Find the count of lines in the material below that include the word "project". State nothing but that number.

═══

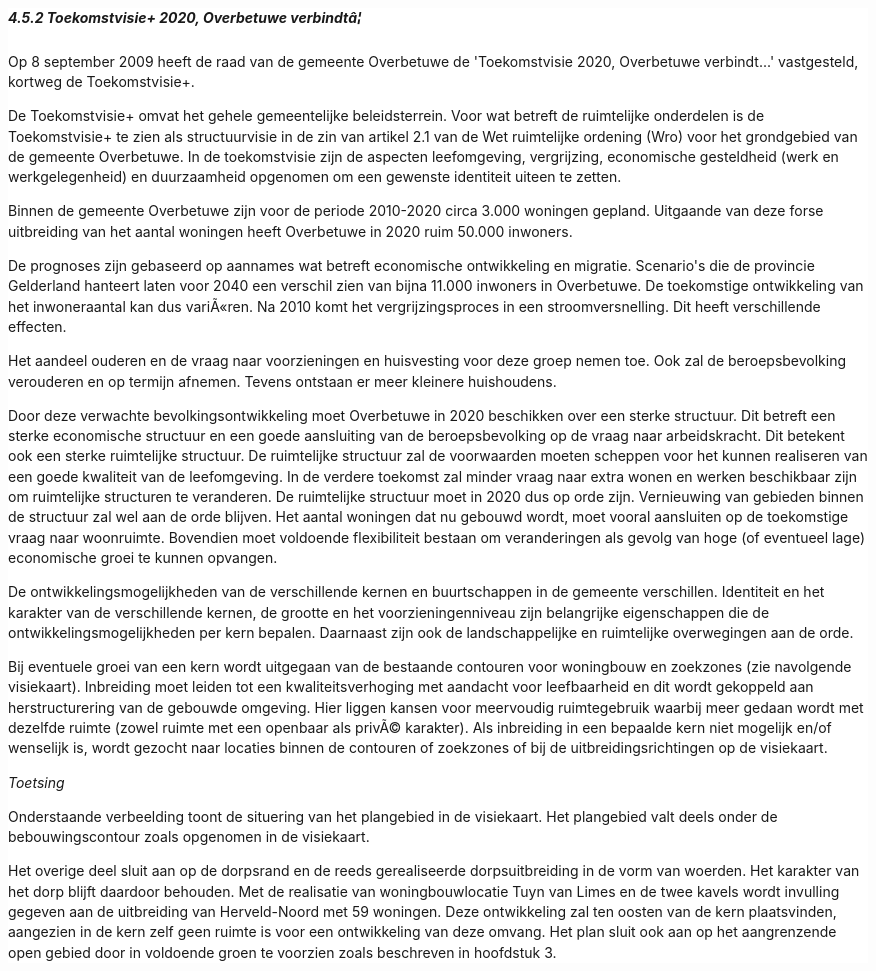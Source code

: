 ##### 4\.5\.2 Toekomstvisie\+ 2020, Overbetuwe verbindtâ¦

Op 8 september 2009 heeft de raad van de gemeente Overbetuwe de 'Toekomstvisie 2020, Overbetuwe verbindt...' vastgesteld, kortweg de Toekomstvisie\+.

De Toekomstvisie\+ omvat het gehele gemeentelijke beleidsterrein. Voor wat betreft de ruimtelijke onderdelen is de Toekomstvisie\+ te zien als structuurvisie in de zin van artikel 2\.1 van de Wet ruimtelijke ordening (Wro) voor het grondgebied van de gemeente Overbetuwe. In de toekomstvisie zijn de aspecten leefomgeving, vergrijzing, economische gesteldheid (werk en werkgelegenheid) en duurzaamheid opgenomen om een gewenste identiteit uiteen te zetten.

Binnen de gemeente Overbetuwe zijn voor de periode 2010\-2020 circa 3\.000 woningen gepland. Uitgaande van deze forse uitbreiding van het aantal woningen heeft Overbetuwe in 2020 ruim 50\.000 inwoners.

De prognoses zijn gebaseerd op aannames wat betreft economische ontwikkeling en migratie. Scenario's die de provincie Gelderland hanteert laten voor 2040 een verschil zien van bijna 11\.000 inwoners in Overbetuwe. De toekomstige ontwikkeling van het inwoneraantal kan dus variÃ«ren. Na 2010 komt het vergrijzingsproces in een stroomversnelling. Dit heeft verschillende effecten.

Het aandeel ouderen en de vraag naar voorzieningen en huisvesting voor deze groep nemen toe. Ook zal de beroepsbevolking verouderen en op termijn afnemen. Tevens ontstaan er meer kleinere huishoudens.

Door deze verwachte bevolkingsontwikkeling moet Overbetuwe in 2020 beschikken over een sterke structuur. Dit betreft een sterke economische structuur en een goede aansluiting van de beroepsbevolking op de vraag naar arbeidskracht. Dit betekent ook een sterke ruimtelijke structuur. De ruimtelijke structuur zal de voorwaarden moeten scheppen voor het kunnen realiseren van een goede kwaliteit van de leefomgeving. In de verdere toekomst zal minder vraag naar extra wonen en werken beschikbaar zijn om ruimtelijke structuren te veranderen. De ruimtelijke structuur moet in 2020 dus op orde zijn. Vernieuwing van gebieden binnen de structuur zal wel aan de orde blijven. Het aantal woningen dat nu gebouwd wordt, moet vooral aansluiten op de toekomstige vraag naar woonruimte. Bovendien moet voldoende flexibiliteit bestaan om veranderingen als gevolg van hoge (of eventueel lage) economische groei te kunnen opvangen.

De ontwikkelingsmogelijkheden van de verschillende kernen en buurtschappen in de gemeente verschillen. Identiteit en het karakter van de verschillende kernen, de grootte en het voorzieningenniveau zijn belangrijke eigenschappen die de ontwikkelingsmogelijkheden per kern bepalen. Daarnaast zijn ook de landschappelijke en ruimtelijke overwegingen aan de orde.

Bij eventuele groei van een kern wordt uitgegaan van de bestaande contouren voor woningbouw en zoekzones (zie navolgende visiekaart). Inbreiding moet leiden tot een kwaliteitsverhoging met aandacht voor leefbaarheid en dit wordt gekoppeld aan herstructurering van de gebouwde omgeving. Hier liggen kansen voor meervoudig ruimtegebruik waarbij meer gedaan wordt met dezelfde ruimte (zowel ruimte met een openbaar als privÃ© karakter). Als inbreiding in een bepaalde kern niet mogelijk en/of wenselijk is, wordt gezocht naar locaties binnen de contouren of zoekzones of bij de uitbreidingsrichtingen op de visiekaart.

*Toetsing*

Onderstaande verbeelding toont de situering van het plangebied in de visiekaart. Het plangebied valt deels onder de bebouwingscontour zoals opgenomen in de visiekaart.

Het overige deel sluit aan op de dorpsrand en de reeds gerealiseerde dorpsuitbreiding in de vorm van woerden. Het karakter van het dorp blijft daardoor behouden. Met de realisatie van woningbouwlocatie Tuyn van Limes en de twee kavels wordt invulling gegeven aan de uitbreiding van Herveld\-Noord met 59 woningen. Deze ontwikkeling zal ten oosten van de kern plaatsvinden, aangezien in de kern zelf geen ruimte is voor een ontwikkeling van deze omvang. Het plan sluit ook aan op het aangrenzende open gebied door in voldoende groen te voorzien zoals beschreven in hoofdstuk 3\.
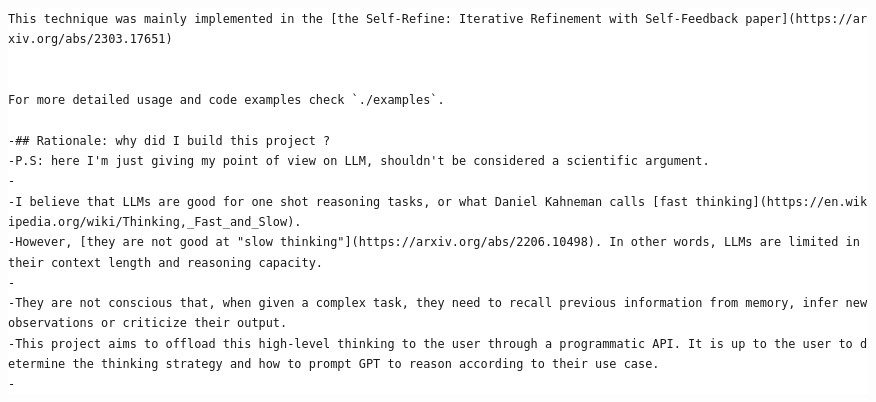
  ```
 This technique was mainly implemented in the [the Self-Refine: Iterative Refinement with Self-Feedback paper](https://arxiv.org/abs/2303.17651)
 
 
 For more detailed usage and code examples check `./examples`.
 
-## Rationale: why did I build this project ?
-P.S: here I'm just giving my point of view on LLM, shouldn't be considered a scientific argument.
-
-I believe that LLMs are good for one shot reasoning tasks, or what Daniel Kahneman calls [fast thinking](https://en.wikipedia.org/wiki/Thinking,_Fast_and_Slow).
-However, [they are not good at "slow thinking"](https://arxiv.org/abs/2206.10498). In other words, LLMs are limited in their context length and reasoning capacity.
-
-They are not conscious that, when given a complex task, they need to recall previous information from memory, infer new observations or criticize their output.
-This project aims to offload this high-level thinking to the user through a programmatic API. It is up to the user to determine the thinking strategy and how to prompt GPT to reason according to their use case.
-
```

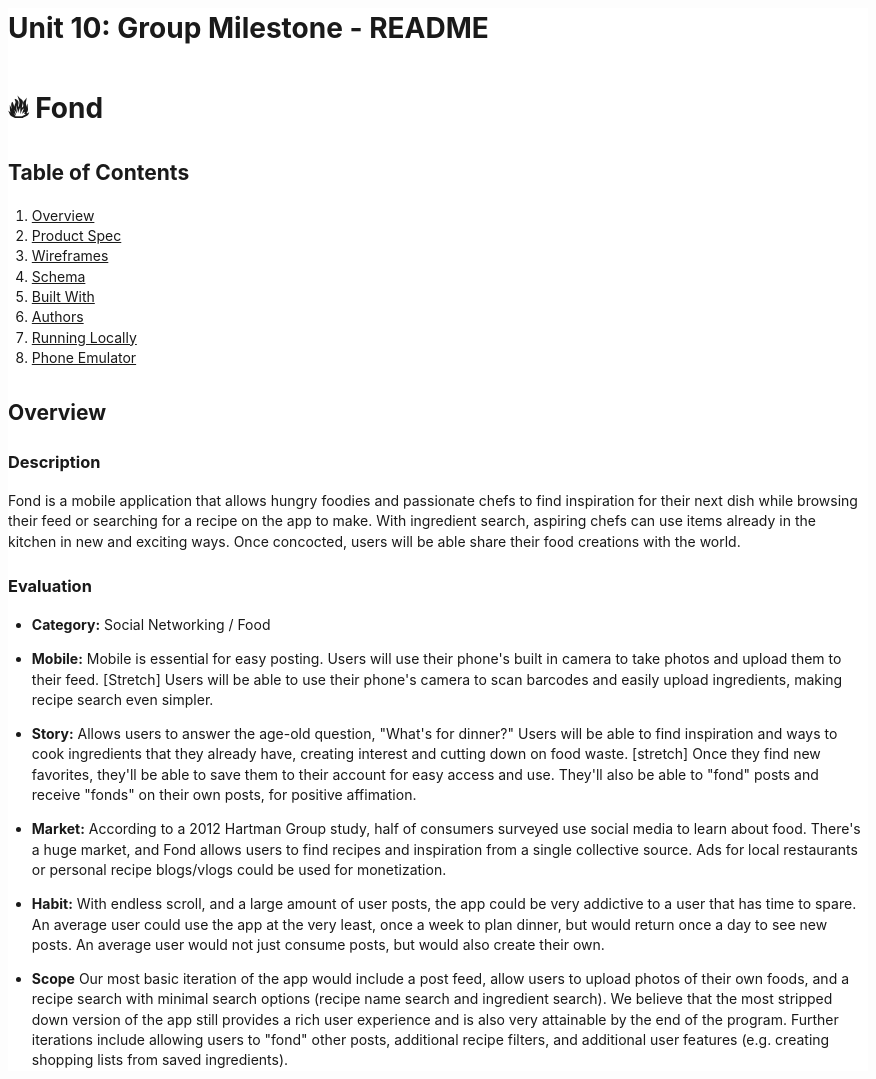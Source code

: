 Unit 10: Group Milestone - README
===

# 🔥 Fond 

## Table of Contents
1. [Overview](#Overview)
2. [Product Spec](#Product-Spec)
3. [Wireframes](#Wireframes)
4. [Schema](#Schema)
5. [Built With](#-Fond-is-Built-With)
6. [Authors](#-Authors)
7. [Running Locally](#-Running-Locally)
8. [Phone Emulator](#-Phone-Emulator)

## Overview
### Description
Fond is a mobile application that allows hungry foodies and passionate chefs to find inspiration for their next dish while browsing their feed or searching for a recipe on the app to make. With ingredient search, aspiring chefs can use items already in the kitchen in new and exciting ways. Once concocted, users will be able share their food creations with the world. 

### Evaluation
- **Category:** Social Networking / Food

- **Mobile:** Mobile is essential for easy posting. Users will use their phone's built in camera to take photos and upload them to their feed. [Stretch] Users will be able to use their phone's camera to scan barcodes and easily upload ingredients, making recipe search even simpler. 
 
- **Story:** Allows users to answer the age-old question, "What's for dinner?" Users will be able to find inspiration and ways to cook ingredients that they already have, creating interest and cutting down on food waste. [stretch] Once they find new favorites, they'll be able to save them to their account for easy access and use. They'll also be able to "fond" posts and receive "fonds" on their own posts, for positive affimation. 
- **Market:** According to a 2012 Hartman Group study, half of consumers surveyed use social media to learn about food. There's a huge market, and Fond allows users to find recipes and inspiration from a single collective source. Ads for local restaurants or personal recipe blogs/vlogs could be used for monetization. 
- **Habit:** With endless scroll, and a large amount of user posts, the app could be very addictive to a user that has time to spare. An average user could use the app at the very least, once a week to plan dinner, but would return once a day to see new posts. An average user would not just consume posts, but would also create their own. 
- **Scope** Our most basic iteration of the app would include a post feed, allow users to upload photos of their own foods, and a recipe search with minimal search options (recipe name search and ingredient search). We believe that the most stripped down version of the app still provides a rich user experience and is also very attainable by the end of the program. Further iterations include allowing users to "fond" other posts, additional recipe filters, and additional user features (e.g. creating shopping lists from saved ingredients).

═══

Answer to the problem: 2